Figure 4. Interaction of SNX10 and caspase‐5 is essential for OMV‐induced Lyn phosphorylation.

1. Lysates from WT and SNX10 KO Caco‐2 cells treated with or without 100 μg/ml OMVs for 24 h were analyzed by immunoblots with the indicated antibodies.
2. Lysates from Caco‐2 cells transfected with SNX10‐Flag were subjected to pull‐down assay with anti‐Flag antibody‐conjugated agarose, followed by immunoblots with the indicated antibodies.
3. Representative images of co‐staining of SNX10‐Flag and caspase‐5 in Caco‐2 cells expressing SNX10‐Flag. Scale bar: 20 μm.
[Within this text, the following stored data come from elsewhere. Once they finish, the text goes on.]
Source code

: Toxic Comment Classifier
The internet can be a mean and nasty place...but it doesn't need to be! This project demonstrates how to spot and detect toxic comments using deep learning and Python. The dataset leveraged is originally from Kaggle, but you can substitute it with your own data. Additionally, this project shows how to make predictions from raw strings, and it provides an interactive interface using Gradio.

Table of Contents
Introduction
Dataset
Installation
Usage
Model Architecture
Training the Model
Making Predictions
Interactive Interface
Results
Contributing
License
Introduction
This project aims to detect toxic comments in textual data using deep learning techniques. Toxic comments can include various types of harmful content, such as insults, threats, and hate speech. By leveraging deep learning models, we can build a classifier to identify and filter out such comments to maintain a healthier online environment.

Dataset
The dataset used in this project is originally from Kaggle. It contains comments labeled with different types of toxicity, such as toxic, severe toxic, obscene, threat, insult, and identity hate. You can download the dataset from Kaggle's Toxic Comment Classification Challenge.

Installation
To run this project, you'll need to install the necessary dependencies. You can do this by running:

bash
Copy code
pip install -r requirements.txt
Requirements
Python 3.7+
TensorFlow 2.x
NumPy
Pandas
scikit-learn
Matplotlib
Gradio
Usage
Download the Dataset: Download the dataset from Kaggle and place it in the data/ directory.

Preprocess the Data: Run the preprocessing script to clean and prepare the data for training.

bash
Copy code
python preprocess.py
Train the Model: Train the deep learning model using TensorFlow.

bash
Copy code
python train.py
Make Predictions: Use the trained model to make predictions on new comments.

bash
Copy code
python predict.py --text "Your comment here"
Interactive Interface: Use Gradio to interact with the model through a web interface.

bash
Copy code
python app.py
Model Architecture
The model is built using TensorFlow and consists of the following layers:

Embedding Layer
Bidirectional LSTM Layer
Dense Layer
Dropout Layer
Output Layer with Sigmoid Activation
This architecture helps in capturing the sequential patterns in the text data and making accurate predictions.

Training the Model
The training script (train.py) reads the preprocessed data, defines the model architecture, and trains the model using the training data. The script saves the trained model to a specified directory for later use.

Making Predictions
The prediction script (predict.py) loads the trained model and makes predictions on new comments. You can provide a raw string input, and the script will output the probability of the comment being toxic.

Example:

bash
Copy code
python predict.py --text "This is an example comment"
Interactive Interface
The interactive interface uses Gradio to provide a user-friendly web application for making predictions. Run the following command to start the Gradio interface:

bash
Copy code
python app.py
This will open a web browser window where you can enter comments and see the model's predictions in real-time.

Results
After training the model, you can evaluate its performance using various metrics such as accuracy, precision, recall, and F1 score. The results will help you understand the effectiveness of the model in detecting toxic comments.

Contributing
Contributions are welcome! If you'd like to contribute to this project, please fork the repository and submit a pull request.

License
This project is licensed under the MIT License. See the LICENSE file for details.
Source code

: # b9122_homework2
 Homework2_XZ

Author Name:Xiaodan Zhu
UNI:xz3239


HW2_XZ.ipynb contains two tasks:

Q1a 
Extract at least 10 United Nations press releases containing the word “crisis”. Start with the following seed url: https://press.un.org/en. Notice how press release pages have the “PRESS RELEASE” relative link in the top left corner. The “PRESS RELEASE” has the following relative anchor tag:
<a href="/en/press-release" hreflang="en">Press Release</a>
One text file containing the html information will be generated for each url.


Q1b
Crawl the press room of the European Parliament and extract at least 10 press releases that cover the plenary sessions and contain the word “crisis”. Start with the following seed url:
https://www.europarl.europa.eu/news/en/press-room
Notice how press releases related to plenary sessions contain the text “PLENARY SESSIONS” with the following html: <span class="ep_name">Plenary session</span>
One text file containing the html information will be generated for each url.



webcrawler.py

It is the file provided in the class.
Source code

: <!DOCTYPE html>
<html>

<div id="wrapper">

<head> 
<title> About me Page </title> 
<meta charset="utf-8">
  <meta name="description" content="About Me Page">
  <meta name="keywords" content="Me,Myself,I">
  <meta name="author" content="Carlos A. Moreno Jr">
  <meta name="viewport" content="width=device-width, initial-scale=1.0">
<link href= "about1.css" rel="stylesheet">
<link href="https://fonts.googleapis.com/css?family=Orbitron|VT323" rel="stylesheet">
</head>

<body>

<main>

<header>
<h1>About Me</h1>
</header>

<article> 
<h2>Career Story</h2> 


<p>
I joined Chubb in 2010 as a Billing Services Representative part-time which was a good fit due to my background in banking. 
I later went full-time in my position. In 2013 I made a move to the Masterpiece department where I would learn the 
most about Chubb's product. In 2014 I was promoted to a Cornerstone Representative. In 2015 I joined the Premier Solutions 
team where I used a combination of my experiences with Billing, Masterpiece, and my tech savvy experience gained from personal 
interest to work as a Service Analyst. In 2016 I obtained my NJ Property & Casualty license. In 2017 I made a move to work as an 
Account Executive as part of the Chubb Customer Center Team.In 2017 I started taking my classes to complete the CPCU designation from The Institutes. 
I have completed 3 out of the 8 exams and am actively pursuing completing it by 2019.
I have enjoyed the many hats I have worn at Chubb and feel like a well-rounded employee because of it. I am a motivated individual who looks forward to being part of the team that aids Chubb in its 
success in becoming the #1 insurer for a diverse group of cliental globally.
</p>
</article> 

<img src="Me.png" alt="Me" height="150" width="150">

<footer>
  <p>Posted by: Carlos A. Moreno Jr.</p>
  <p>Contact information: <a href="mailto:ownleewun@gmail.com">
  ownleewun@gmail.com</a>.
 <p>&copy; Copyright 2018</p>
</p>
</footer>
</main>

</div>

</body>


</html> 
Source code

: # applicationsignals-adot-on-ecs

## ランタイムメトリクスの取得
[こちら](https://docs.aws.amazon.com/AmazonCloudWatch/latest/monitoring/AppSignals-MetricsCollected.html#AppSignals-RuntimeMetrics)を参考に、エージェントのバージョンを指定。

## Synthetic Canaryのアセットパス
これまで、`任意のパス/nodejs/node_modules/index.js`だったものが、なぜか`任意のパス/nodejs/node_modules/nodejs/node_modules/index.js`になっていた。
4. WT and SNX10 KO Caco‐2 cells were treated with or without OMVs (100 μg/ml) for 24 h and then subjected to IP with anti‐caspase‐5 antibody.
5. Representative images of costaining of Lyn and caspase‐5 in WT and SNX10 KO Caco‐2 cells treated with or without OMVs (100 μg/ml) for 24 h. Scale bar: 20 μm.
6. The co‐localization of Lyn and caspase‐5 was quantified by ImageJ software. n = 3 independent experiments, n = 18 fields analyzed. Data are means ± SD. One‐way ANOVA followed by Bonferroni post hoc test was used for statistical analyses. ***P < 0.001.
7. Cytoplasmic and nuclear proteins were extracted from Caco‐2 cells transfected with control siRNA, CASP4 siRNA, or CASP5 siRNA and the indicated proteins were detected by immunoblots.
8. Lysates of Flag‐tagged full‐length SNX10 or its different truncated mutants transfected with Caco‐2 cells were subjected to immunoprecipitation.
9. Caco‐2 cells were transfected with Flag‐tagged full‐length SNX10 or its indicated truncated mutant, followed by treatment with or without OMVs (100 μg/ml) for 24 h. Lysates were extracted and subjected to immunoblots with the indicated antibodies.

Source data are available online for this figure.